Io vorrei dirvi: mi occupo di politica. Che vuol dire, dal punto di vista mio, cercare di capire la complessità del nostro vivere insieme. Vuol dire avere un’idea di come funziona questa macchina meravigliosa che si chiama Stato. Quali sono gli ingranaggi che funzionano bene, quali quelli che funzionano peggio. Vuol dire avere un’idea di mondo e condividerla. Vuol dire studiare le teorie economiche, e divulgarle. Vuol dire avere attenzione per sociale, e sensibilizzare. Vuol dire, da intellettuale, legare il mio nome, e lo sto facendo, a realtà storiche e importanti come La Voce Repubblicana e l’Almanacco Repubblicano. Perché diventa quasi una questione di apostolato, capire che bisogna educare all’unità, alla concordia, alla riflessione (e anche allo studio), alla solidarietà.
Però poi la sera, come tutti, scorro i social. E mi accorgo che sul piano della comunicazione sto sbagliando tutto. Perché io cerco una profondità che non c’è. È come andare giù in acqua, fare le acrobazie. Solo che non siamo in un acquario. Gli altri sono tutti in superficie e quello che fai non lo vedono. Non gli interessa. E cosa c’è in superficie? Le incriminazioni di Trump, gli scandali messi a tacere a suon di soldi, le analoghe imprese di Berlusconi, i richiami alle orgettine, Bugo e Morgan, l’Inter, il Grande Fratello, la Ferragni, l’ultima cattiveria della Lucarelli, gli Ufo di Red Ronnie. Un interesse per tutto ciò che è spicciolo, frivolo, immediato. Buono per indignazioni istantanee, e per radicali prese di posizione. Tutto diventa comodo e in bianco e nero. Contrapposizioni facili che rendono facile il tuo schierarti: buoni contro cattivi, fascisti e comunisti, clericali e mangiapreti, i buoni di là, i cattivi di qua, senza via di mezzo, senza distinguo. Che fai? Ti metti a sottilizzare? Non ti fidi? A me piace la pasta, e la pizza, come ogni buon italiano. E anche questo sarebbe oggetto di osservazioni. A me piace conservarli i soldi, non investirli. Se uno ha 30000 euro e li investe è un mentecatto. Se non li investe è un egoista. Meglio non averli i 30000 euro così si risolve il problema e non si corrono rischi.

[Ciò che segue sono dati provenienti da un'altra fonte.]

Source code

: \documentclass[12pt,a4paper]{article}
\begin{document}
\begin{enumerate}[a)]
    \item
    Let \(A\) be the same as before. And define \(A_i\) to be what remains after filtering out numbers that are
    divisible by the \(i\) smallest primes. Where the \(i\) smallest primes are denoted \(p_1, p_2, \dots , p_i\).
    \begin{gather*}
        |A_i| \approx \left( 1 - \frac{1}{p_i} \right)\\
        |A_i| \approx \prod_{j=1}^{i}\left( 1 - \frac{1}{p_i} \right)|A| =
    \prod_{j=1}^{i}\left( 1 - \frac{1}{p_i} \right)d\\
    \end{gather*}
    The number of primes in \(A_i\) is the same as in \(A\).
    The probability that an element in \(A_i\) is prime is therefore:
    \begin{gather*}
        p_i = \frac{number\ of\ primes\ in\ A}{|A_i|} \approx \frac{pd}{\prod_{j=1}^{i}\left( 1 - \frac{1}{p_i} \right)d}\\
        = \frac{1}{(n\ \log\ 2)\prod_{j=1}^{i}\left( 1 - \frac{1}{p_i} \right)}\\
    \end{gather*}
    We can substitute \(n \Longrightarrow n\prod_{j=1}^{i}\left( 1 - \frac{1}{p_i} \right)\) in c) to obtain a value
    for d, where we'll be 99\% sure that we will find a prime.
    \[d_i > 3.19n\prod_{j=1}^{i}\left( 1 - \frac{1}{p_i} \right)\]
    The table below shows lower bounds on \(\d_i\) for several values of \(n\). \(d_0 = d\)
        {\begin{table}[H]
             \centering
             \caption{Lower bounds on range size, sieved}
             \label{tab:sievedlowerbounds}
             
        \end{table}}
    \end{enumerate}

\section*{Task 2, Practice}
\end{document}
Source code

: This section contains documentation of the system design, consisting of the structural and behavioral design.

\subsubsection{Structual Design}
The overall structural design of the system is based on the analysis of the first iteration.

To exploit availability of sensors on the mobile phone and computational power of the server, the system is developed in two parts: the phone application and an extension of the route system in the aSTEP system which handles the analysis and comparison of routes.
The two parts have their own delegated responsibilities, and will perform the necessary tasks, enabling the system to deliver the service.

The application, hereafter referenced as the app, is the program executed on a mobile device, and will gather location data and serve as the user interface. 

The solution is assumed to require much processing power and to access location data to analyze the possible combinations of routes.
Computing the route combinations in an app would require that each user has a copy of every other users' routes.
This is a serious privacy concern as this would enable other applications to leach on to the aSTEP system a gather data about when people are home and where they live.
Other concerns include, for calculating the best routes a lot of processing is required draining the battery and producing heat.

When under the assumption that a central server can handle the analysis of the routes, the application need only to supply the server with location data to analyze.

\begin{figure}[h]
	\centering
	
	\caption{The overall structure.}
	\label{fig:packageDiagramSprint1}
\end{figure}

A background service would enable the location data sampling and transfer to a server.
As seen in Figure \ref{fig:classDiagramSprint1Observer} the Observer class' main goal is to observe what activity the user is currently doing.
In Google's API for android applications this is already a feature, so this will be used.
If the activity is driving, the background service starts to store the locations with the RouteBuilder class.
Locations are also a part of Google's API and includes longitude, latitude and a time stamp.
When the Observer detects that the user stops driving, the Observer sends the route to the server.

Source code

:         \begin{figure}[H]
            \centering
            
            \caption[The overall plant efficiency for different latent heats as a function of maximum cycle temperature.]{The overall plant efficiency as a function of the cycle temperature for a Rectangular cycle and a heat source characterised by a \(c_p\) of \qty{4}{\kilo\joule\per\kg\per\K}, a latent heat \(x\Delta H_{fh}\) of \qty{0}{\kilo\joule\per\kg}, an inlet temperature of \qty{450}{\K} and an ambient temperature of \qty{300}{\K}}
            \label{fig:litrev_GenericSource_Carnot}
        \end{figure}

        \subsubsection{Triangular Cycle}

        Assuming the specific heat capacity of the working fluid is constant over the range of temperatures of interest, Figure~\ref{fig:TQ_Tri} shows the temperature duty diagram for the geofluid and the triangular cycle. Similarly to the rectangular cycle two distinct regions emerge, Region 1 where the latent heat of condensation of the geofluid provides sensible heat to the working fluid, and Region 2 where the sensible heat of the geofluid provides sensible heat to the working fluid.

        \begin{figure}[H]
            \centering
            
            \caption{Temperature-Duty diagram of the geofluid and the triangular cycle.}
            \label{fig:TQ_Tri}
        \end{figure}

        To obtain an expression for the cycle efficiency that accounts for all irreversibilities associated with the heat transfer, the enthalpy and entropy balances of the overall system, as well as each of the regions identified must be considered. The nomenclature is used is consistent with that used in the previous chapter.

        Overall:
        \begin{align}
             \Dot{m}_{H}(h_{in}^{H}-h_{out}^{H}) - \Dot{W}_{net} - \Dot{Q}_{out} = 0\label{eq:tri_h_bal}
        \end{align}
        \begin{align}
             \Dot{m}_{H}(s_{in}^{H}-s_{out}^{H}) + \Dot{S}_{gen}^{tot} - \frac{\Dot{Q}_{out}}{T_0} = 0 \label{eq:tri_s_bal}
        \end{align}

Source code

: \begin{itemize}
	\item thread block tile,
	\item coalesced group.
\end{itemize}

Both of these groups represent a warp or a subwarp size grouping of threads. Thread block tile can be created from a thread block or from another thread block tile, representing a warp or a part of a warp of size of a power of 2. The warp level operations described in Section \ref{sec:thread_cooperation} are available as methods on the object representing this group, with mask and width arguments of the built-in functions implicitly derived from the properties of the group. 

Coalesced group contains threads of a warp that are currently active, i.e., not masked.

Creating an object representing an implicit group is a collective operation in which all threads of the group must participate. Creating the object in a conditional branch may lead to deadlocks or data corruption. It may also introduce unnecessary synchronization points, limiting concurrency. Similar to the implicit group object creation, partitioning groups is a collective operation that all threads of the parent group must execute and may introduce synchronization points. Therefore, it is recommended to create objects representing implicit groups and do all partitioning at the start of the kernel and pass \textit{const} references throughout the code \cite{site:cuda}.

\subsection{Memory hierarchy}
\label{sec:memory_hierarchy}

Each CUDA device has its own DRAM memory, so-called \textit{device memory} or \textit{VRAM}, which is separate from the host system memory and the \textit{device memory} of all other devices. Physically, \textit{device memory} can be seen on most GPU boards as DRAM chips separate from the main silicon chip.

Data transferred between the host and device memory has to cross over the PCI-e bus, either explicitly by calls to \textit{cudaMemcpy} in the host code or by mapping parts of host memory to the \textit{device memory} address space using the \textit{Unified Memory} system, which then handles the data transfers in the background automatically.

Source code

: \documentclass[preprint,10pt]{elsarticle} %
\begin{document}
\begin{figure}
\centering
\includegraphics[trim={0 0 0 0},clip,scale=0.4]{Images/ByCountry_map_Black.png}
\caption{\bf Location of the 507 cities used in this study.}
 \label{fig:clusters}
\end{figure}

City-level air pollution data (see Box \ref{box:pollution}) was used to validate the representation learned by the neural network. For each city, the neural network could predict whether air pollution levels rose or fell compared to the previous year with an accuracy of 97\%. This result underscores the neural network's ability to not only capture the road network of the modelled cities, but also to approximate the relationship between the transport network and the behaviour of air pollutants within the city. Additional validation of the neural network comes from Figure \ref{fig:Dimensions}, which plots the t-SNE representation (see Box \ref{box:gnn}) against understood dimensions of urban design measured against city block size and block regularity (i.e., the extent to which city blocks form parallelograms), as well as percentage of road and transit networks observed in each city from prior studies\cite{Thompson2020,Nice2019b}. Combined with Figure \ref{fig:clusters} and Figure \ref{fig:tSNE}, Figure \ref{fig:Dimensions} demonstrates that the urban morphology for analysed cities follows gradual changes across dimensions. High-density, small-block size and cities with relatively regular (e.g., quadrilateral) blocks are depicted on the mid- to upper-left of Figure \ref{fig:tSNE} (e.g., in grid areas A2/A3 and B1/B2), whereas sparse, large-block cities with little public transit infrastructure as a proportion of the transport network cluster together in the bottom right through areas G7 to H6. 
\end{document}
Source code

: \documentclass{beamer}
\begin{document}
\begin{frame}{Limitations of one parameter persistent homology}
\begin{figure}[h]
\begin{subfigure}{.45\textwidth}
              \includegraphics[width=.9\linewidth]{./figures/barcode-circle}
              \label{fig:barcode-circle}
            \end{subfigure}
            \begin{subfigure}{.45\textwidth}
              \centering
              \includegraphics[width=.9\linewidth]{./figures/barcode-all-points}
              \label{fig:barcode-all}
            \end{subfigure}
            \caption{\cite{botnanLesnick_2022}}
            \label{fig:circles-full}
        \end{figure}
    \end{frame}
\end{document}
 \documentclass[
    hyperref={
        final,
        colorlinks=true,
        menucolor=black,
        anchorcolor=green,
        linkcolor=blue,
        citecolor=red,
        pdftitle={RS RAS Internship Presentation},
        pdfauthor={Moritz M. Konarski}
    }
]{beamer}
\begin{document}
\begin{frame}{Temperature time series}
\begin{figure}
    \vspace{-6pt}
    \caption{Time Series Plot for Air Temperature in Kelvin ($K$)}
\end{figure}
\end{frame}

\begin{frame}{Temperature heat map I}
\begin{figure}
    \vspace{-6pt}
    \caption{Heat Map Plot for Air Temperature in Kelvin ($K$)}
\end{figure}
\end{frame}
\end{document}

Siamo atomi egoisti, indifferenti. Soli. Rancorosi. Pronti ad abbaiare. Ogni idea di architettura sociale si scontra contro questa rabbia. Cialtrona, superflua. Ciabattona. Un continuo e trasandato lamentarsi contro tutto. Contro rigori non dati, contro migranti non accolti, contro idee di famiglia, alternative e qualche volta aberranti. Tutto è pretesto per litigare. Ormai puoi pure citare Hegel, qualcuno stai pur sicuro che ti darà del monista. Ogni presa di posizione non è mai presa per quello che è, nei salotti televisivi, nei post. Mai. Diventa sempre un’occasione per denigrare e insultare. Altro che la missione del dotto di Fichte. Oggi a Fichte si direbbe che ha i capelli unti. E forse anche la forfora. Non il dibattito, ma la polemica per il gusto di offendere, dividersi e polemizzare. Non c’è eroe per il suo cameriere, avvertiva appunto Hegel. Solo che non poteva immaginarsi un mondo per camerieri fatto di camerieri. Certo, sono critiche trasandate e sempre estrinseche, ma ormai è difficile trovare altro. Nemmeno più il buon senso ci rimane se non c’è il senso.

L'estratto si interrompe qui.